Dedicated to PoE cameras and endpoints that don't need trunk ports. 52W PoE budget is better suited for camera loads. All four cameras (3× RLC-510A + PoE doorbell) are connected here on IoT VLAN ports.

USW-Flex-2.5G-5

Originally PoE-powered from the 8-port switch, but this caused intermittent connectivity issues because the Flex needs 802.3bt PoE++ and the 8-port only provides 802.3at PoE+. Now powered via USB-C.
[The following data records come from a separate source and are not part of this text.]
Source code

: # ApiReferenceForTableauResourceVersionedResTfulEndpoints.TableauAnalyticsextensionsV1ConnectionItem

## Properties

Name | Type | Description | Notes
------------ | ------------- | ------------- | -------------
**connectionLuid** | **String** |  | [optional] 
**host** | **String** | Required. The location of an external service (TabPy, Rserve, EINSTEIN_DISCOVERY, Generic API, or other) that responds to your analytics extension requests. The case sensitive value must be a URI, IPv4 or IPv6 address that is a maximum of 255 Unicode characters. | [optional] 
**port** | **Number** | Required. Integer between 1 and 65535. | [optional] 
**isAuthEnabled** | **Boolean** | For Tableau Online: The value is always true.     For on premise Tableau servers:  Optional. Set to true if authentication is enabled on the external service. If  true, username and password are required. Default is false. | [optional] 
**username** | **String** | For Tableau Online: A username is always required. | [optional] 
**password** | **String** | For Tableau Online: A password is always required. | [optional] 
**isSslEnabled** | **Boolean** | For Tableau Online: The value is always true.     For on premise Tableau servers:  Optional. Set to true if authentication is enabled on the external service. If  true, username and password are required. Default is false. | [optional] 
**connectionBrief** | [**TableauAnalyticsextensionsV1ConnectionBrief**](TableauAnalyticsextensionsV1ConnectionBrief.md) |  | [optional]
Used for high-bandwidth connections where 2.5GbE matters (connecting to the ZimaBoard 2's 2.5GbE ports, for example).

Wireless

Two UniFi NanoHD Access Points

Both APs are adopted into a single UniFi controller (running as an LXC container on Proxmox). They broadcast the same SSIDs and handle roaming automatically.

SSID-to-VLAN mapping:

SSID VLAN Purpose
GoozLab 20 (Trusted) Personal devices
GoozLab-IoT 30 (IoT) Smart home, cameras on WiFi
GoozLab-Guest 50 (Guest) Visitors — internet only

All SSIDs use WPA2. The AP trunk ports carry all three VLANs tagged.

Remote Access

WireGuard VPN on OPNsense with Cloudflare DDNS for the public endpoint. No services are exposed to the internet — everything is accessed through the tunnel.

The VPN lands on VLAN 60 with firewall rules allowing access to the Management VLAN. This means remote access has the same visibility as being physically on the management network.

Reverse Proxy

Caddy runs as an OPNsense plugin, providing automatic HTTPS via Let's Encrypt with Cloudflare DNS-01 challenge. Ten services are accessible at *.goozlab.net — each with its own full domain (not wildcard subdomains, due to a known Caddyfile generation bug in the OPNsense plugin).